• _Task statement_: The required output is a number: how many lines of the data below include the string "until".

=== Section Start ===

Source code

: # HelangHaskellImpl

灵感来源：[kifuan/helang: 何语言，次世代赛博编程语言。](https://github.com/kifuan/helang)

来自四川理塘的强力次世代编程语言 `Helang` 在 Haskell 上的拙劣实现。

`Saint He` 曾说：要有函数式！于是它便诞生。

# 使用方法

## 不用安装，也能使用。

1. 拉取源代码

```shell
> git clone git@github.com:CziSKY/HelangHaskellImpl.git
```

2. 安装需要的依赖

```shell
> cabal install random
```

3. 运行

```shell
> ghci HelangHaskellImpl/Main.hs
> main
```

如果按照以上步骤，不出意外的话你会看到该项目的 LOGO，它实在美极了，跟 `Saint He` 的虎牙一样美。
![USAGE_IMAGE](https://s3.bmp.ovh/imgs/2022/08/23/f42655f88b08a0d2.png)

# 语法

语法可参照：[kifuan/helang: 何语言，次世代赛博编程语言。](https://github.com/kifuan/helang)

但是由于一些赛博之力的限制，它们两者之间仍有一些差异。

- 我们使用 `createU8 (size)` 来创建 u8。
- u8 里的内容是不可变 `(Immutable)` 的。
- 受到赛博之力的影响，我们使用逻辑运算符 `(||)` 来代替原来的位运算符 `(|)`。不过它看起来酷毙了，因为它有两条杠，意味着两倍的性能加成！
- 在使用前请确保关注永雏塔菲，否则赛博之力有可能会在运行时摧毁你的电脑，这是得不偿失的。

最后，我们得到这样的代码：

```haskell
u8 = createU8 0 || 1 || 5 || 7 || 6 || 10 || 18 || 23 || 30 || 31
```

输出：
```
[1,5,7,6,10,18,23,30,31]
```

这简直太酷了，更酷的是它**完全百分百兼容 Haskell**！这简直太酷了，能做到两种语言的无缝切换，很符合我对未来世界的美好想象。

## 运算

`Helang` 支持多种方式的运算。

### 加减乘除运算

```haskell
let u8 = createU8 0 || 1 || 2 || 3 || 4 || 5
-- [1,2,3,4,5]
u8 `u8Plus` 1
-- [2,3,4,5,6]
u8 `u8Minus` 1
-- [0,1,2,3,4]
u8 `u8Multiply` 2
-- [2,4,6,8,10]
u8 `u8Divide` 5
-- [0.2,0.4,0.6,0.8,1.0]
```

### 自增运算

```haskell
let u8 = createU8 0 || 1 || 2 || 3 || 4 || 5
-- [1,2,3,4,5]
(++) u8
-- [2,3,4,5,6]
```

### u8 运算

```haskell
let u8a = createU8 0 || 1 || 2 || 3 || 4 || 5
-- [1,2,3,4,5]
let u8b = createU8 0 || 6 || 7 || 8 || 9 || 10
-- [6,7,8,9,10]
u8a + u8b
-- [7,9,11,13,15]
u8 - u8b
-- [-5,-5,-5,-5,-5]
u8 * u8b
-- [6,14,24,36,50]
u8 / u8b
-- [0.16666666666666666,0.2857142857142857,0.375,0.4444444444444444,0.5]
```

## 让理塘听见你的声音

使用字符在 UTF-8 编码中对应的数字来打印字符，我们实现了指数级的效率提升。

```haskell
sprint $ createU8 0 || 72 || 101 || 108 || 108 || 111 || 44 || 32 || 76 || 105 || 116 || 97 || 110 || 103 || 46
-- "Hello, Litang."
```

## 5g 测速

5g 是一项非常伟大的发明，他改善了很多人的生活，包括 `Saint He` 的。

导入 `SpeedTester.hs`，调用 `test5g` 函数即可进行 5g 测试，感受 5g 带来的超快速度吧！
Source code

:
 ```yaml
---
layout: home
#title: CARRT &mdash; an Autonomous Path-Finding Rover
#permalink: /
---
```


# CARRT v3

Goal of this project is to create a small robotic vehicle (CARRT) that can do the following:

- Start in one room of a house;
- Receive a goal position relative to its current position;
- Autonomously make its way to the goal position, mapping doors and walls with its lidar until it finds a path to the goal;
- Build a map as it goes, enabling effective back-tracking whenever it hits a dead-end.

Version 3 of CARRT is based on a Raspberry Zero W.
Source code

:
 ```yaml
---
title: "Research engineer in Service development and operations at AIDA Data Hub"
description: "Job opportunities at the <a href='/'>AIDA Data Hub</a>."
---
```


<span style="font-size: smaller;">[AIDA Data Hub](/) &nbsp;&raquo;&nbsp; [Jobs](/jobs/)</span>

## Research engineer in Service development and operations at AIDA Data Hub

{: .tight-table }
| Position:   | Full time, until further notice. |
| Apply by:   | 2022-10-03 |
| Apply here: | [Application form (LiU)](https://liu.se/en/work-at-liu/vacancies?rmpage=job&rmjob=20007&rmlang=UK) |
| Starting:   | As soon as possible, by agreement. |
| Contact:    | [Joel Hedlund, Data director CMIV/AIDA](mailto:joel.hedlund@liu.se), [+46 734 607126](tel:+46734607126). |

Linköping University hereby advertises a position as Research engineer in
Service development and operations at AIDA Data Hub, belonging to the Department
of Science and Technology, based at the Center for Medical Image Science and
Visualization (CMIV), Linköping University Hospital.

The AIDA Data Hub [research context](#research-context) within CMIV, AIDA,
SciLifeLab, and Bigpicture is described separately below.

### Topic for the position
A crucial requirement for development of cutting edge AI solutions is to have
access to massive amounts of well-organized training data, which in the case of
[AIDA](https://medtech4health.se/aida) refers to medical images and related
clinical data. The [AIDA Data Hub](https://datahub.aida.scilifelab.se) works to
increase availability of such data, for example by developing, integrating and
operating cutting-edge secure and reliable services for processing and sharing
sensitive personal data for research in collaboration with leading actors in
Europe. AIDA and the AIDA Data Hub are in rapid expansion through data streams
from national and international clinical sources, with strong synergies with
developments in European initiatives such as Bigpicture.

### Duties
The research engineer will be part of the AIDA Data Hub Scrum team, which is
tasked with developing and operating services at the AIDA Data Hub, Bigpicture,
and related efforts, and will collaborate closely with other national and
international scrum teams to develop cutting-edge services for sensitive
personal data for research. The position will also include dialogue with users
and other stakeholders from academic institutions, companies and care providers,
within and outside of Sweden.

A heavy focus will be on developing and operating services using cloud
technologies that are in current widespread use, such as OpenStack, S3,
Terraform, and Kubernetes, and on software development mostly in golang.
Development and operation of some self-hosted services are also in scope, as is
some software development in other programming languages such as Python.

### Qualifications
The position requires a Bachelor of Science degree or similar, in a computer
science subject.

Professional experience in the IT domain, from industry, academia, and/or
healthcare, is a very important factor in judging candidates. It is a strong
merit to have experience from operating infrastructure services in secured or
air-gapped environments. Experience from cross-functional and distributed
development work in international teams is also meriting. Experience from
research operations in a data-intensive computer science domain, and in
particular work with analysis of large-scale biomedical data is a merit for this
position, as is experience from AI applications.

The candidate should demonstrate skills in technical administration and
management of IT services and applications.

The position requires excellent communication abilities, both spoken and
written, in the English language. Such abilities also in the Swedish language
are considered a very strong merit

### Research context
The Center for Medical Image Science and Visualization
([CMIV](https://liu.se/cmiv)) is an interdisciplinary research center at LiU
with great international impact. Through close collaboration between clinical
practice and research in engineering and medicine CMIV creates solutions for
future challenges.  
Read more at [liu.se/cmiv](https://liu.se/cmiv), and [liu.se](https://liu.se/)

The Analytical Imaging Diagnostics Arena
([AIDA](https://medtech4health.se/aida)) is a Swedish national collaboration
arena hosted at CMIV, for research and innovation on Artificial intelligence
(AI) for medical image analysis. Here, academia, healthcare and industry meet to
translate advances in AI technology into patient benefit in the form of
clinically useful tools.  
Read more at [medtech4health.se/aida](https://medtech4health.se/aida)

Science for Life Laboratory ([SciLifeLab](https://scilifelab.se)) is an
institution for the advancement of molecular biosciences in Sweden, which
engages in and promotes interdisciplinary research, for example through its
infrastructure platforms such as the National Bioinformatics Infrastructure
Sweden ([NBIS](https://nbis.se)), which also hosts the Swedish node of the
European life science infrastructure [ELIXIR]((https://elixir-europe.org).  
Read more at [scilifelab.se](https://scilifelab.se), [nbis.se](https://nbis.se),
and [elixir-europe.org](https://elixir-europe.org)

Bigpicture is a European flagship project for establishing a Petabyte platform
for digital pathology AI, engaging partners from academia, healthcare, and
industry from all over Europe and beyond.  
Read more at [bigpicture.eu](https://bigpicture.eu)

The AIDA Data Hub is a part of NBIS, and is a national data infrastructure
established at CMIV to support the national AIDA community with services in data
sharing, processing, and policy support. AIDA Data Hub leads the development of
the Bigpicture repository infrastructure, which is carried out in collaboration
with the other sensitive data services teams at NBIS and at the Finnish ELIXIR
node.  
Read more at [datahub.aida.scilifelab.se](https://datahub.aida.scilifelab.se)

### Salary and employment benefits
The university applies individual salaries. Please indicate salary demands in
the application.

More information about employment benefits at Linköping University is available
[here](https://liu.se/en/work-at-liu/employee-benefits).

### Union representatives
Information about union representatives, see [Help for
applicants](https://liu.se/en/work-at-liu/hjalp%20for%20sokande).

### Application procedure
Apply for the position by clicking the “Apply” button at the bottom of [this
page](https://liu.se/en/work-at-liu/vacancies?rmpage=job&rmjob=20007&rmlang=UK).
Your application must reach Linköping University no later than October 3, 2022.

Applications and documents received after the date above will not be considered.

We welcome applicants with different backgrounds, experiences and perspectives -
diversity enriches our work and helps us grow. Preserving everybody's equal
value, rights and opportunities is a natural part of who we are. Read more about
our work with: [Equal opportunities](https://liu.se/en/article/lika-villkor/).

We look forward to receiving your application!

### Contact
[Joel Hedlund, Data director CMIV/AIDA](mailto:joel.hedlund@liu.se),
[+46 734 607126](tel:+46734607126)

=== Section End ===

• _Answer box_: 2